Lockdown began officially three weeks ago today, but as a family we’ve been in lockdown since the 20th March. Ordered home from school with a cough, the children have been with me here 24/7. They have been nowhere beyond the fields and nature reserve right by our house. I last ventured further on the 21st March. Since then I have not turned left from our house, not even for a walk around the block. We turn right because there is more to see, more new places to walk, less people and less chance of danger. Less fear. But mostly, w’ere indoors. We’re living a life, indoors.
How the world has changed in just one month. In just one month we’ve gone from roaming the country as freely as time and money allowed, to barely stepping from our doorsteps. I spent my last weekend in the outside world at The Baby & Toddler Show, chatting to expectant parents, working, being around lots and lots of people. Now I cross the street or I herd the children down dips in the country lane when I see other people approaching.

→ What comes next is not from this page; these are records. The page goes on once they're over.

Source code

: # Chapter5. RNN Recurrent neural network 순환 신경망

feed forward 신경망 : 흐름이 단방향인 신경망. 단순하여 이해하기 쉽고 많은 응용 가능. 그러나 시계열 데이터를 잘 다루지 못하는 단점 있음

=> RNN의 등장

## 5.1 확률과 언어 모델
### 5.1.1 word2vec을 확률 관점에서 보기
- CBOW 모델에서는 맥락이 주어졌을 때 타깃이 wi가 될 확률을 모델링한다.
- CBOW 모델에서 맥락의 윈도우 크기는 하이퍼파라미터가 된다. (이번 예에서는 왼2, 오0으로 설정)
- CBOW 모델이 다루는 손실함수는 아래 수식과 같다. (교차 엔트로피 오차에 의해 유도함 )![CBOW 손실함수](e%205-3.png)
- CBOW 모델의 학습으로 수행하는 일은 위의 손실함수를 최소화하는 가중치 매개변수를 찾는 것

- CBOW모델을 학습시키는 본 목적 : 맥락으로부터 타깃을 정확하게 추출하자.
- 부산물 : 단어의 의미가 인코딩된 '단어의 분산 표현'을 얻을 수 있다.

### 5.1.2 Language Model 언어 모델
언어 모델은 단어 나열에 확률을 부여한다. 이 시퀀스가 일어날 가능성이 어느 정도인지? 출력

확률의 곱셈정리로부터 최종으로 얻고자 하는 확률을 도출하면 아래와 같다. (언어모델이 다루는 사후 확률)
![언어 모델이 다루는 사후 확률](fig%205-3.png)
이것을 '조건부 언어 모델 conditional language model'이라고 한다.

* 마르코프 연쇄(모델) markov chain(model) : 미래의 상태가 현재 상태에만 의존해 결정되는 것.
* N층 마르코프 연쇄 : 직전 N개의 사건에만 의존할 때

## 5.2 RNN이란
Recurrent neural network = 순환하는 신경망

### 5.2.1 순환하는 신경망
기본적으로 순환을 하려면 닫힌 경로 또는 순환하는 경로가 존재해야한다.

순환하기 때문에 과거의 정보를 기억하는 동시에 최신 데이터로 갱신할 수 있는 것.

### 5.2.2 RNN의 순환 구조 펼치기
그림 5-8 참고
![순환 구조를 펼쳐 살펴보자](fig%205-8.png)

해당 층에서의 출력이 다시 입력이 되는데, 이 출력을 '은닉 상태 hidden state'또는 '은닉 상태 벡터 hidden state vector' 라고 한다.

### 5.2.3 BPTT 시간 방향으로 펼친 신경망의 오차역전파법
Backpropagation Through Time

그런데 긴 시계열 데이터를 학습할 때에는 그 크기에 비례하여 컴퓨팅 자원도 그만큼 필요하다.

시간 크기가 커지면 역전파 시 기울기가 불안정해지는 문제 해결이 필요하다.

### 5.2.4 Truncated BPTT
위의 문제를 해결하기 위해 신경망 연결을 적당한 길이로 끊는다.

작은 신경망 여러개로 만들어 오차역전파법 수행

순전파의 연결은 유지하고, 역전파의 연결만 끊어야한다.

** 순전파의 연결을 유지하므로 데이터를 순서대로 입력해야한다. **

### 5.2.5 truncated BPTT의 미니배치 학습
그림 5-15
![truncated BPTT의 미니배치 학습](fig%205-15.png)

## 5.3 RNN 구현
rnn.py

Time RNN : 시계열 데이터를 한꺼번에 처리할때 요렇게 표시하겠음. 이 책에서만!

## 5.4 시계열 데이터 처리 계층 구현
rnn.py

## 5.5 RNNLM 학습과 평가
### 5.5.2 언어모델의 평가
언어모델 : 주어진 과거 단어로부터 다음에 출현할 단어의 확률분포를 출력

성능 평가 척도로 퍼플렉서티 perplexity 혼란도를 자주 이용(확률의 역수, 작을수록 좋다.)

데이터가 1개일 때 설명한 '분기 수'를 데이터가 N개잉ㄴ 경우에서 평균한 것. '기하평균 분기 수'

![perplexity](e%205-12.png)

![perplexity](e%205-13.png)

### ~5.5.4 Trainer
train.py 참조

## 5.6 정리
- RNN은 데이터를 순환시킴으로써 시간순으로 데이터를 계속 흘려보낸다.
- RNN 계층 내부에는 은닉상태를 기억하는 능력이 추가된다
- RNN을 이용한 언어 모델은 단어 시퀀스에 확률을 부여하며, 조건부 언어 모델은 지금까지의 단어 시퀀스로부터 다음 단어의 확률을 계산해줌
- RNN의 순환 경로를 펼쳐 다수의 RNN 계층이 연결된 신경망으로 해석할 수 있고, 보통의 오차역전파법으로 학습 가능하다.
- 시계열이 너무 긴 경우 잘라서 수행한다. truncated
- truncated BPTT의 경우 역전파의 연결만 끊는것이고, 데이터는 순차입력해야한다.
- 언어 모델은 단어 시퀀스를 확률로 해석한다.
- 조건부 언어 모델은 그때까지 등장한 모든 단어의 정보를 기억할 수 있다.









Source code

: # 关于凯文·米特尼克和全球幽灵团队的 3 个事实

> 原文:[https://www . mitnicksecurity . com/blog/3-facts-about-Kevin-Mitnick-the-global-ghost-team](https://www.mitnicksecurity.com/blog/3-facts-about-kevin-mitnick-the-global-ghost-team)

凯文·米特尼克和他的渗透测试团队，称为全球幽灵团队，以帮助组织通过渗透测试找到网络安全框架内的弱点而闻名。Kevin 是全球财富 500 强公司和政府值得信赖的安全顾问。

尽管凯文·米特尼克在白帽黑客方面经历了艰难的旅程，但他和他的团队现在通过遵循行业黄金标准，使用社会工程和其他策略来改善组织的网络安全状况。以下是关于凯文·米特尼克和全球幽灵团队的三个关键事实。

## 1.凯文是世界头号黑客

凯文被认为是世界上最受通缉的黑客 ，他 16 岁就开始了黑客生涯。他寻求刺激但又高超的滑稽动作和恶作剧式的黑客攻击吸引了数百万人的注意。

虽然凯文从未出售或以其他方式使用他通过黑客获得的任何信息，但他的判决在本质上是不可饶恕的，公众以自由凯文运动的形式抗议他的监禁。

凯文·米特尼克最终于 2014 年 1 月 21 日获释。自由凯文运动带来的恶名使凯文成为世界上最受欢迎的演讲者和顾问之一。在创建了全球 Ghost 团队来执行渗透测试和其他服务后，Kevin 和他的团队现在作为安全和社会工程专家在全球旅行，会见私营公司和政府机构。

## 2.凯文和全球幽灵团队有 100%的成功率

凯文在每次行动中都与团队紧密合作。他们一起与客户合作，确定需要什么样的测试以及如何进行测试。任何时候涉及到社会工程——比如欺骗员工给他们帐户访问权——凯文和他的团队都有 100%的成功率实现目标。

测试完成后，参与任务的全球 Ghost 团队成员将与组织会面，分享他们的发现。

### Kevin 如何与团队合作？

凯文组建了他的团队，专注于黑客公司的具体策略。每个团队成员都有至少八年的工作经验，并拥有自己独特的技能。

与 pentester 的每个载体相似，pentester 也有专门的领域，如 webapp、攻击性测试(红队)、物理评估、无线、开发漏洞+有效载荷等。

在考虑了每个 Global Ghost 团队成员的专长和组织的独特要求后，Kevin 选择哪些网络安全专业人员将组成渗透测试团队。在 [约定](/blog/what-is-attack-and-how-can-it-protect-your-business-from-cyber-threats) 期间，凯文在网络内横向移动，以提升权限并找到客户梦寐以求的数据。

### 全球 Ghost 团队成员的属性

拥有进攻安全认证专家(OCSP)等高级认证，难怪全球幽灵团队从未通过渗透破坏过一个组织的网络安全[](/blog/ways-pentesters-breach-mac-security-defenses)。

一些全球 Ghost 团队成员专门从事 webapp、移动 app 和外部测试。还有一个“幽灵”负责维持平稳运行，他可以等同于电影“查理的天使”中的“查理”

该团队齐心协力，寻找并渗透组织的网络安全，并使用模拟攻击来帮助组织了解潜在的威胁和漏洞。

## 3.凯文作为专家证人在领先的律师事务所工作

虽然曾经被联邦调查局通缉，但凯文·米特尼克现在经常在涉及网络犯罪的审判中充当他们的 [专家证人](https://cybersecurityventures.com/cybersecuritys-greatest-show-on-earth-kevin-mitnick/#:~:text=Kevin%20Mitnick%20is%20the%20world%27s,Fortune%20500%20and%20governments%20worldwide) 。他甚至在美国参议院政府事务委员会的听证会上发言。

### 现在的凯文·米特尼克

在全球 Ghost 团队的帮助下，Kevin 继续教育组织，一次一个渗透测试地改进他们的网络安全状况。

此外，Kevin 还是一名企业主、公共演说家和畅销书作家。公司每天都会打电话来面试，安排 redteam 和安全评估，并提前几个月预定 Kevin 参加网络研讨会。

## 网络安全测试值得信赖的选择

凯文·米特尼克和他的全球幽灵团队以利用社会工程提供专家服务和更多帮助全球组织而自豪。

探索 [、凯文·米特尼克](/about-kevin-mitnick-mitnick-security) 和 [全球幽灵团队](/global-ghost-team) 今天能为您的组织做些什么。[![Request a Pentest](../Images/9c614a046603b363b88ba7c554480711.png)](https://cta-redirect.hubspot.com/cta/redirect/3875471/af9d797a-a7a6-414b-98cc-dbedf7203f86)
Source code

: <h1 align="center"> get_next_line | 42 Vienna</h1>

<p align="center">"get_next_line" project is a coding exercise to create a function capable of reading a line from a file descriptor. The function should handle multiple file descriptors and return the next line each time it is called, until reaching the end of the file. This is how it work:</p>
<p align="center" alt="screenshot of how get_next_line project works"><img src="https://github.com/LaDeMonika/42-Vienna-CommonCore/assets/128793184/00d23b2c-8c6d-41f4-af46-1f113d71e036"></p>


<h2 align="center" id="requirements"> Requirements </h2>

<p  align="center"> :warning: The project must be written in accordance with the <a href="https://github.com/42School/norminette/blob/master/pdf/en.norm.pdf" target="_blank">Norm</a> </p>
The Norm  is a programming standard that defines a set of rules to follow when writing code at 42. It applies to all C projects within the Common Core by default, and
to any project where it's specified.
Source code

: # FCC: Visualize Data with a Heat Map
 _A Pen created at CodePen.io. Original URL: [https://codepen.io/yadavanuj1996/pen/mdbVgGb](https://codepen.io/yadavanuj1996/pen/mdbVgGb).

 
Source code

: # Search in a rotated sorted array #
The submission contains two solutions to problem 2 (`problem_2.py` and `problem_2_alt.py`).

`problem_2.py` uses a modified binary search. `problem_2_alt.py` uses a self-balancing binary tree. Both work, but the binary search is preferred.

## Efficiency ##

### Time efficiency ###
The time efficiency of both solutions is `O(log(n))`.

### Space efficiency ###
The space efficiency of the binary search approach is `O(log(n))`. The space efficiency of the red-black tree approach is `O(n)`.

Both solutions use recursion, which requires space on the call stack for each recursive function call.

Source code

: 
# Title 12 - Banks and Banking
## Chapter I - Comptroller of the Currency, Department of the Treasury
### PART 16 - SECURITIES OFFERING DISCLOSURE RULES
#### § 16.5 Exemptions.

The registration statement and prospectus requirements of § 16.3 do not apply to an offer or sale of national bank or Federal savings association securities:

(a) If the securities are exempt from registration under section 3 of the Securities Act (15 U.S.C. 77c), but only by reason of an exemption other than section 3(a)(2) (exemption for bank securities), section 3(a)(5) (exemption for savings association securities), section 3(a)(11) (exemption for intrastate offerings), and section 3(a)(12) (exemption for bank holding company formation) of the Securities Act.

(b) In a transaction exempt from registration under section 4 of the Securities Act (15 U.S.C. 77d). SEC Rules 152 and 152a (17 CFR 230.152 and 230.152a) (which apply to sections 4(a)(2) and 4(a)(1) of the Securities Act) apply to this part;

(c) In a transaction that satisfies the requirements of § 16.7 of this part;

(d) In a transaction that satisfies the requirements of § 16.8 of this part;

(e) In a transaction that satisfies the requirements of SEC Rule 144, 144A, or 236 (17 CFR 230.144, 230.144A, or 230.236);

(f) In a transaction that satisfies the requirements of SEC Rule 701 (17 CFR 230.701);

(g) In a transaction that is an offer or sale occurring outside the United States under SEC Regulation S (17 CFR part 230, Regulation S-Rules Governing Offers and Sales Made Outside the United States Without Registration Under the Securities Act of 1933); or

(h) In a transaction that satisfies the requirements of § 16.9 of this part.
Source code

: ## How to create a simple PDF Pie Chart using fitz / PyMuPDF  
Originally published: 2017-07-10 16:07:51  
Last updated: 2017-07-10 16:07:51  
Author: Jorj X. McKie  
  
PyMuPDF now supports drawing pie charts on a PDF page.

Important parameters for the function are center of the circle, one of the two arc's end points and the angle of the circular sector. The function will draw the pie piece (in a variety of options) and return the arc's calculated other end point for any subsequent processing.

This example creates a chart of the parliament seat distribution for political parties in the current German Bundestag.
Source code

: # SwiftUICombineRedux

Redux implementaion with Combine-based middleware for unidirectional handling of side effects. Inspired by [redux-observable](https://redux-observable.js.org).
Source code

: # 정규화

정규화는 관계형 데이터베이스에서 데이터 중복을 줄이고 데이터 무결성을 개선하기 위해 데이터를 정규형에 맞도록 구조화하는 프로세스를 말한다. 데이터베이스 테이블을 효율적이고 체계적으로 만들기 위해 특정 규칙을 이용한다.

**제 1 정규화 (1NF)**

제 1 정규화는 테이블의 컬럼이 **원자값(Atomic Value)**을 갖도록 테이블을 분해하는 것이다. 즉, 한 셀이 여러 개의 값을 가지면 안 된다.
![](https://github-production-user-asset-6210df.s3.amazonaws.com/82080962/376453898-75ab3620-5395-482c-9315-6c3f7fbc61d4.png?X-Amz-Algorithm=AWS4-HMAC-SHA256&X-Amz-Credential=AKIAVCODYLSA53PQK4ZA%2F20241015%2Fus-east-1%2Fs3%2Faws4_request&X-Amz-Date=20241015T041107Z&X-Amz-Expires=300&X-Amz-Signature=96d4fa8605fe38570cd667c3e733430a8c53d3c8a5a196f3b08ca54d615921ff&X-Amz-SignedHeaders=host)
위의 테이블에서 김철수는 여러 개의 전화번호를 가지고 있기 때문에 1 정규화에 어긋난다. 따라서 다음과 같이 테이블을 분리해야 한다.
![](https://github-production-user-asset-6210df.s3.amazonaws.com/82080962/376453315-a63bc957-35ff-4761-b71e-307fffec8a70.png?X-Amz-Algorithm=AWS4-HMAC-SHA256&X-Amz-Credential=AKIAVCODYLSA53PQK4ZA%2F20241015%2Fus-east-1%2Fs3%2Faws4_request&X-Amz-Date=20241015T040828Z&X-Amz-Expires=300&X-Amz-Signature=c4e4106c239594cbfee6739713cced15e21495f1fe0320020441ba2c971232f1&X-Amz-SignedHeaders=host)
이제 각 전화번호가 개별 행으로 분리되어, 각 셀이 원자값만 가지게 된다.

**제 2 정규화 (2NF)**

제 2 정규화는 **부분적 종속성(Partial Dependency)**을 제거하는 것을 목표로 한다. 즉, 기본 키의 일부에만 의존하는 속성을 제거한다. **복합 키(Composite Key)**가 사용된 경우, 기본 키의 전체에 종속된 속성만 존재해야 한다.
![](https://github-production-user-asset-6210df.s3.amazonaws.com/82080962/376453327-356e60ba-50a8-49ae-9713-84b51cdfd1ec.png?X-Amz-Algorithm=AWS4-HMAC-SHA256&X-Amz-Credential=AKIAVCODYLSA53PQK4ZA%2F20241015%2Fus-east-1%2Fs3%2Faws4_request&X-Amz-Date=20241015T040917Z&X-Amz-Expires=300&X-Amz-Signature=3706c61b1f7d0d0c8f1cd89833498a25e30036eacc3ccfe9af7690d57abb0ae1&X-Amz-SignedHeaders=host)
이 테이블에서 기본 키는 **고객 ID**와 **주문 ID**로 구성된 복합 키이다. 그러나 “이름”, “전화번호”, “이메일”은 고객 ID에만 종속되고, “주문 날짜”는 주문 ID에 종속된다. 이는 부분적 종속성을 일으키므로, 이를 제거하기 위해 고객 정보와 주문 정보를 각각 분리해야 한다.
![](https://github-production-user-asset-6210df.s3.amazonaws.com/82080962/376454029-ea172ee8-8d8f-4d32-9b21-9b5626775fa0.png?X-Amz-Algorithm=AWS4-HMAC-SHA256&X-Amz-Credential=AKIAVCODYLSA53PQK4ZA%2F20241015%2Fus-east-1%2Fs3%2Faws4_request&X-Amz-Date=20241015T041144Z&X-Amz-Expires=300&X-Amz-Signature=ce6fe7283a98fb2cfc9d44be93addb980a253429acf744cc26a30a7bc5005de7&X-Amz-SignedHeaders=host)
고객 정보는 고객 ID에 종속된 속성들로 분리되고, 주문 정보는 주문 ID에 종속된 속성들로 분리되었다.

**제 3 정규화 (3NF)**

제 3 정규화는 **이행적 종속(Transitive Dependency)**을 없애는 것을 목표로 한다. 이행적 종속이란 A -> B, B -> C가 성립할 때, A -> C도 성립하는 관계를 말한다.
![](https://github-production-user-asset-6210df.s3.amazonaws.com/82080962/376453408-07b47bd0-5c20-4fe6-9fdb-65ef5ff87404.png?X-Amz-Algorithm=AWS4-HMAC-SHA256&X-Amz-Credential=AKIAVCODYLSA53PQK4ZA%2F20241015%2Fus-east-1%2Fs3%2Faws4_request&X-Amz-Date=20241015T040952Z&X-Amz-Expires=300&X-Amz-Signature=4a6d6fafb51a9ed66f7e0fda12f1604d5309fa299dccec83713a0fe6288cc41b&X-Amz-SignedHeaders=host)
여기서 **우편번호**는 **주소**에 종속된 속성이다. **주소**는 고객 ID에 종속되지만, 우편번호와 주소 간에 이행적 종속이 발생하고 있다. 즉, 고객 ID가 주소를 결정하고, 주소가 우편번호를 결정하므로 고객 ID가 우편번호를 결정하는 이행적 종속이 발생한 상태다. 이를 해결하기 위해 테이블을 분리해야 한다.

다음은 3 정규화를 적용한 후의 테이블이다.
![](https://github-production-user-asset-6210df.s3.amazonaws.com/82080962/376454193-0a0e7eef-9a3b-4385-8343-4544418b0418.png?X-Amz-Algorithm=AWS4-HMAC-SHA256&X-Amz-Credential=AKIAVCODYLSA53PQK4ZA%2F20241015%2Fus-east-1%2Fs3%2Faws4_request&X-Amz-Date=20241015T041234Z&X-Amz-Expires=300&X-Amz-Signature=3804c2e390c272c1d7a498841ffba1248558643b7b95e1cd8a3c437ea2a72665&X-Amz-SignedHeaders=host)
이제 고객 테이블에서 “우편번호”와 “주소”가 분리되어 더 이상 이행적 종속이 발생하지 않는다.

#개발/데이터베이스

I silently scold them for getting too close, or I hold my breath and just hope that we’re all far apart enough for it to make a difference. Now, the mere sight of other people sends a chill down my spine and around my bones.
How the world has changed in just one month. Now we are told that we cannot stop on a beautiful sunny day to have a picnic with loved ones. We cannot visit relatives on Easter Sunday, we cannot pop to the shop for an ice-cream or visit the sea to dip our toes in the icy cold sea. We cannot drive along the motorway without somewhere important to be. We cannot be outside for longer than one hour. Sixty minutes of the outside world is enough, and sometimes, some days, it’s far too much.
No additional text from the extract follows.